The illustrations are endless. In two years, Rubin has gone from arguing that the “ludicrous,” “absurd” Iran deal “has to go” — and, indeed, that John Kasich was a fool for contending otherwise – to praising those who believe it must remain in place as “reasonable” “experts,” and predicting that even to decertify would put “American credibility” at “risk.” In 2015, she wrote that “if you examine the Iran deal in any detail, you will be horrified as to what is in there.” In 2017, she characterizes this position as the “emotional” “temper tantrum” of an “unhinged president.” A similar metamorphosis has sullied her views on tax cuts, welfare, energy, and gun control (before, after), as well as her attitude toward Jews and anti-intellectuals, which once led her to defend Sarah Palin, but which now leads her to condemn Trump on almost all of the grounds she once dismissed.

The descriptions above Rubin’s byline have come to seem tragically misleading. Contrary to popular myth, she is not in fact writing from a “conservative perspective,” but as just one more voice among a host of Trump-obsessed zealots who add nothing to our discourse. In so doing, she does conservatism a sincere disservice. Whatever its shortcomings—and they are many—the American Right is too complicated and too interesting a force to be ruined or consumed by a single preposterous president.

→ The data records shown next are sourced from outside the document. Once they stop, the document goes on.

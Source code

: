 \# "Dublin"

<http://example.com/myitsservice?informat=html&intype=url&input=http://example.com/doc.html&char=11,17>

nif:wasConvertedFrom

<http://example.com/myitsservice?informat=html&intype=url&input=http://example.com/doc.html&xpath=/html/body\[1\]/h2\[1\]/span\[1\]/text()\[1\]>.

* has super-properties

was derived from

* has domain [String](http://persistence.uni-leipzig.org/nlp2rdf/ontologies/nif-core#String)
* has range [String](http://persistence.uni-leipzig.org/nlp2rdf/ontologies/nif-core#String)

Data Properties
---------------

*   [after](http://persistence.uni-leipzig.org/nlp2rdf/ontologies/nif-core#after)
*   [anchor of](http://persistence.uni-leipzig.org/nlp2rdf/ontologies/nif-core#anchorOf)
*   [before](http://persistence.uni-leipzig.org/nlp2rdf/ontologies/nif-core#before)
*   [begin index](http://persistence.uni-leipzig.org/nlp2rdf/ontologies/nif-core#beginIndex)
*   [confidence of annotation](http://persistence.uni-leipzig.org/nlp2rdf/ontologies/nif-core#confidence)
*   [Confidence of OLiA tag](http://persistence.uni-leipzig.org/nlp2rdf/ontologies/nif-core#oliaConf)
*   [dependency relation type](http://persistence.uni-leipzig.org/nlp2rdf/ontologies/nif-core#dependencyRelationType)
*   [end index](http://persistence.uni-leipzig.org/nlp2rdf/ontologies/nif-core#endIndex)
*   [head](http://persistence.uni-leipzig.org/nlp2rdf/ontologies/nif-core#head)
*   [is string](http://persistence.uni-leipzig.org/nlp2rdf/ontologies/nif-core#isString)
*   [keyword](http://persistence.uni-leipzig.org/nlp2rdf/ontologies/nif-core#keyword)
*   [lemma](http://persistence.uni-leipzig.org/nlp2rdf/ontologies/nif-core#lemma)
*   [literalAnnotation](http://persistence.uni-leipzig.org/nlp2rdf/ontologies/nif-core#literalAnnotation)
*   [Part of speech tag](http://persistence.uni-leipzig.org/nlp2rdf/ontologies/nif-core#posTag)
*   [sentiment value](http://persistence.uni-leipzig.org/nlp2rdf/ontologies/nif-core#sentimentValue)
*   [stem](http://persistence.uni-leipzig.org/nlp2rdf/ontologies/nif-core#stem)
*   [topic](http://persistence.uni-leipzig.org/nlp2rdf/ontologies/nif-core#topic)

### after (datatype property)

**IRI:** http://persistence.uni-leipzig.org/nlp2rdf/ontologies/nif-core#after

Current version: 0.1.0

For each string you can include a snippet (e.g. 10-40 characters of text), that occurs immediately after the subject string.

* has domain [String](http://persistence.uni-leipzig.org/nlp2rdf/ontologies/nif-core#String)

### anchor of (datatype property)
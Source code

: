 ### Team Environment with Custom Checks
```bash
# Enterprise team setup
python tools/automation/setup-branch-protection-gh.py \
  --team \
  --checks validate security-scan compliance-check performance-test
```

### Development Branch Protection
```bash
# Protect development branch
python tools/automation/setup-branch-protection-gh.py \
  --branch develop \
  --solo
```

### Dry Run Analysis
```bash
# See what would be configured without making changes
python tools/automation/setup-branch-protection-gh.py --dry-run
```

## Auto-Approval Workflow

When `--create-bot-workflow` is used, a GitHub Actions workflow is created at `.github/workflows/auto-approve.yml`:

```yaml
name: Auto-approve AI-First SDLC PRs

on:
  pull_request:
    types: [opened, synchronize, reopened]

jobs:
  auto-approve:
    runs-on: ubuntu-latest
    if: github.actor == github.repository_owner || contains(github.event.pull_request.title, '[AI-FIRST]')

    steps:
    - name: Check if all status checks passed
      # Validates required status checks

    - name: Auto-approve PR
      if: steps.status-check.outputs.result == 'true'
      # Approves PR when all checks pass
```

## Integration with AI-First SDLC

Conservatism in this country long predated Trump; for now, it is tied up with Trump; soon, it will have survived Trump. Rubin’s Jacobin willingness to throw the baby out with the bathwater suggests that she, like so many others in the conservative-nay-resistance does not much understand the philosophy at all. What, one might ask, separates her from possessed apologists such as Tomi Lahren? We deserve better critics than this.